_PROVIDED DATA:_
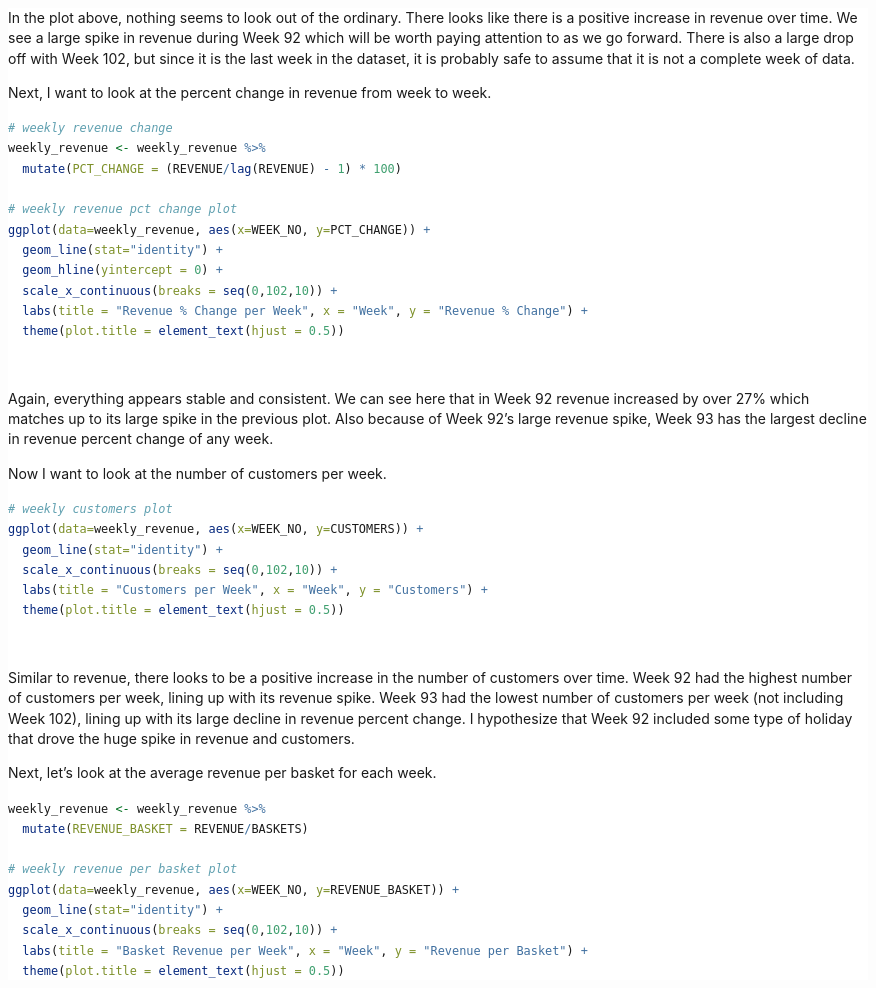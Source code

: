 
In the plot above, nothing seems to look out of the ordinary. There looks like there is a positive increase in revenue over time. We see a large spike in revenue during Week 92 which will be worth paying attention to as we go forward. There is also a large drop off with Week 102, but since it is the last week in the dataset, it is probably safe to assume that it is not a complete week of data.

Next, I want to look at the percent change in revenue from week to week.


```r
# weekly revenue change
weekly_revenue <- weekly_revenue %>%
  mutate(PCT_CHANGE = (REVENUE/lag(REVENUE) - 1) * 100)

# weekly revenue pct change plot
ggplot(data=weekly_revenue, aes(x=WEEK_NO, y=PCT_CHANGE)) +
  geom_line(stat="identity") +
  geom_hline(yintercept = 0) +
  scale_x_continuous(breaks = seq(0,102,10)) +
  labs(title = "Revenue % Change per Week", x = "Week", y = "Revenue % Change") +
  theme(plot.title = element_text(hjust = 0.5))
```


<img src="{{ site.url }}{{ site.baseurl}}/images/dunnhumby/revenue-change.png" alt="">  


Again, everything appears stable and consistent. We can see here that in Week 92 revenue increased by over 27% which matches up to its large spike in the previous plot. Also because of Week 92’s large revenue spike, Week 93 has the largest decline in revenue percent change of any week.

Now I want to look at the number of customers per week.


```r
# weekly customers plot
ggplot(data=weekly_revenue, aes(x=WEEK_NO, y=CUSTOMERS)) +
  geom_line(stat="identity") +
  scale_x_continuous(breaks = seq(0,102,10)) +
  labs(title = "Customers per Week", x = "Week", y = "Customers") +
  theme(plot.title = element_text(hjust = 0.5))
```


<img src="{{ site.url }}{{ site.baseurl}}/images/dunnhumby/customers.png" alt="">


Similar to revenue, there looks to be a positive increase in the number of customers over time. Week 92 had the highest number of customers per week, lining up with its revenue spike. Week 93 had the lowest number of customers per week (not including Week 102), lining up with its large decline in revenue percent change. I hypothesize that Week 92 included some type of holiday that drove the huge spike in revenue and customers.

Next, let’s look at the average revenue per basket for each week.


```r
weekly_revenue <- weekly_revenue %>%
  mutate(REVENUE_BASKET = REVENUE/BASKETS)

# weekly revenue per basket plot
ggplot(data=weekly_revenue, aes(x=WEEK_NO, y=REVENUE_BASKET)) +
  geom_line(stat="identity") +
  scale_x_continuous(breaks = seq(0,102,10)) +
  labs(title = "Basket Revenue per Week", x = "Week", y = "Revenue per Basket") +
  theme(plot.title = element_text(hjust = 0.5))
```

_PROBLEM REQUIREMENTS:_ Once the pictures are set aside, reproduce the records in full and exactly.

_RESULT OF THE TASK:_
Source code

: 
In the plot above, nothing seems to look out of the ordinary. There looks like there is a positive increase in revenue over time. We see a large spike in revenue during Week 92 which will be worth paying attention to as we go forward. There is also a large drop off with Week 102, but since it is the last week in the dataset, it is probably safe to assume that it is not a complete week of data.

Next, I want to look at the percent change in revenue from week to week.


```r
# weekly revenue change
weekly_revenue <- weekly_revenue %>%
  mutate(PCT_CHANGE = (REVENUE/lag(REVENUE) - 1) * 100)

# weekly revenue pct change plot
ggplot(data=weekly_revenue, aes(x=WEEK_NO, y=PCT_CHANGE)) +
  geom_line(stat="identity") +
  geom_hline(yintercept = 0) +
  scale_x_continuous(breaks = seq(0,102,10)) +
  labs(title = "Revenue % Change per Week", x = "Week", y = "Revenue % Change") +
  theme(plot.title = element_text(hjust = 0.5))
```


<img src="{{ site.url }}{{ site.baseurl}}/images/dunnhumby/revenue-change.png" alt="">  


Again, everything appears stable and consistent. We can see here that in Week 92 revenue increased by over 27% which matches up to its large spike in the previous plot. Also because of Week 92’s large revenue spike, Week 93 has the largest decline in revenue percent change of any week.

Now I want to look at the number of customers per week.


```r
# weekly customers plot
ggplot(data=weekly_revenue, aes(x=WEEK_NO, y=CUSTOMERS)) +
  geom_line(stat="identity") +
  scale_x_continuous(breaks = seq(0,102,10)) +
  labs(title = "Customers per Week", x = "Week", y = "Customers") +
  theme(plot.title = element_text(hjust = 0.5))
```


<img src="{{ site.url }}{{ site.baseurl}}/images/dunnhumby/customers.png" alt="">


Similar to revenue, there looks to be a positive increase in the number of customers over time. Week 92 had the highest number of customers per week, lining up with its revenue spike. Week 93 had the lowest number of customers per week (not including Week 102), lining up with its large decline in revenue percent change. I hypothesize that Week 92 included some type of holiday that drove the huge spike in revenue and customers.

Next, let’s look at the average revenue per basket for each week.


```r
weekly_revenue <- weekly_revenue %>%
  mutate(REVENUE_BASKET = REVENUE/BASKETS)

# weekly revenue per basket plot
ggplot(data=weekly_revenue, aes(x=WEEK_NO, y=REVENUE_BASKET)) +
  geom_line(stat="identity") +
  scale_x_continuous(breaks = seq(0,102,10)) +
  labs(title = "Basket Revenue per Week", x = "Week", y = "Revenue per Basket") +
  theme(plot.title = element_text(hjust = 0.5))
```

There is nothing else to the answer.